Retention of embryonic features by an adult neuronal system capable of plasticity: polysialylated neural cell adhesion molecule in the hypothalamo-neurohypophysial system.

Abstract

The neural cell adhesion molecule, N-CAM, changes at the cell surface during development, from a highly sialylated form [polysialic acid (PSA)-linked N-CAM, PSA-N-CAM] to several isoforms containing less sialic acid. N-CAM and its polysialic acid may serve to regulate cell apposition, thus affecting a variety of cell interactions.

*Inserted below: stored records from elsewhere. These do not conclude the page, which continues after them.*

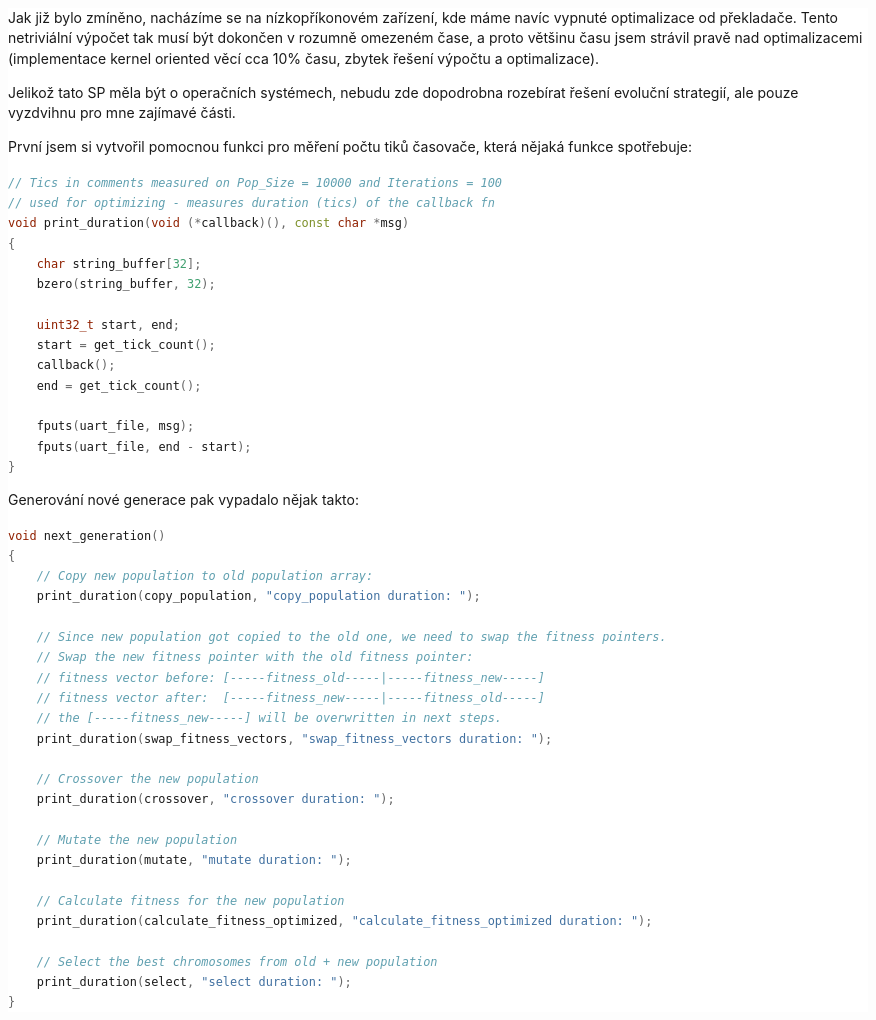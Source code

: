 Jak již bylo zmíněno, nacházíme se na nízkopříkonovém zařízení, kde máme navíc vypnuté optimalizace od překladače. Tento netriviální výpočet tak musí být dokončen v rozumně omezeném čase, a proto většinu času jsem strávil pravě nad optimalizacemi (implementace kernel oriented věcí cca 10% času, zbytek řešení výpočtu a optimalizace).

Jelikož tato SP měla být o operačních systémech, nebudu zde dopodrobna rozebírat řešení evoluční strategií, ale pouze vyzdvihnu pro mne zajímavé části.

První jsem si vytvořil pomocnou funkci pro měření počtu tiků časovače, která nějaká funkce spotřebuje:

```cpp
// Tics in comments measured on Pop_Size = 10000 and Iterations = 100
// used for optimizing - measures duration (tics) of the callback fn 
void print_duration(void (*callback)(), const char *msg)
{
	char string_buffer[32];
	bzero(string_buffer, 32);
	
	uint32_t start, end;
	start = get_tick_count();
	callback();
	end = get_tick_count();

	fputs(uart_file, msg);
	fputs(uart_file, end - start);
}
```

Generování nové generace pak vypadalo nějak takto:

```cpp
void next_generation()
{	
	// Copy new population to old population array:
	print_duration(copy_population, "copy_population duration: ");

	// Since new population got copied to the old one, we need to swap the fitness pointers.
	// Swap the new fitness pointer with the old fitness pointer:
	// fitness vector before: [-----fitness_old-----|-----fitness_new-----]
	// fitness vector after:  [-----fitness_new-----|-----fitness_old-----]
	// the [-----fitness_new-----] will be overwritten in next steps.
	print_duration(swap_fitness_vectors, "swap_fitness_vectors duration: ");

	// Crossover the new population
	print_duration(crossover, "crossover duration: ");

	// Mutate the new population
	print_duration(mutate, "mutate duration: ");

	// Calculate fitness for the new population
	print_duration(calculate_fitness_optimized, "calculate_fitness_optimized duration: ");

	// Select the best chromosomes from old + new population
	print_duration(select, "select duration: ");
}
```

In the nervous system, PSA-N-CAM has until now been localized in developing tissues where it is thought to participate in the structuring of neuronal groups and tissue pattern formation. It has been proposed, however, that PSA-N-CAM may also be expressed in the adult, where it may take part in plasticity and cell reshaping. In the present study, the use of immunoblot and immunocytochemical procedures with a monoclonal antibody that specifically recognizes PSA-N-CAM revealed that the adult rat hypothalamo-neurohypophysial system, which undergoes important neuronal-glial and synaptic rearrangements in response to physiological stimuli, contains high levels of PSA-N-CAM immunoreactivity. The use of a polyclonal serum reacting with all N-CAM isoforms indicated that PSA-N-CAM is expressed together with "adult" forms of N-CAM. Light and electron microscopy demonstrated the presence of PSA-N-CAM immunoreactivity in the supraoptic and paraventricular nuclei of the hypothalamus and in the neurohypophysis; the immunoreactivity was seen in dendrites, axons, and terminals and in associated astrocytes but not in neuronal somata. We propose that the continued expression of PSA-N-CAM confers to magnocellular neurons and their astrocytes the ability to reversibly change their morphology in adulthood. In addition, our observations suggest that evidence for polysialylation may serve to identify other neuronal systems capable of morphological plasticity in the adult central nervous system.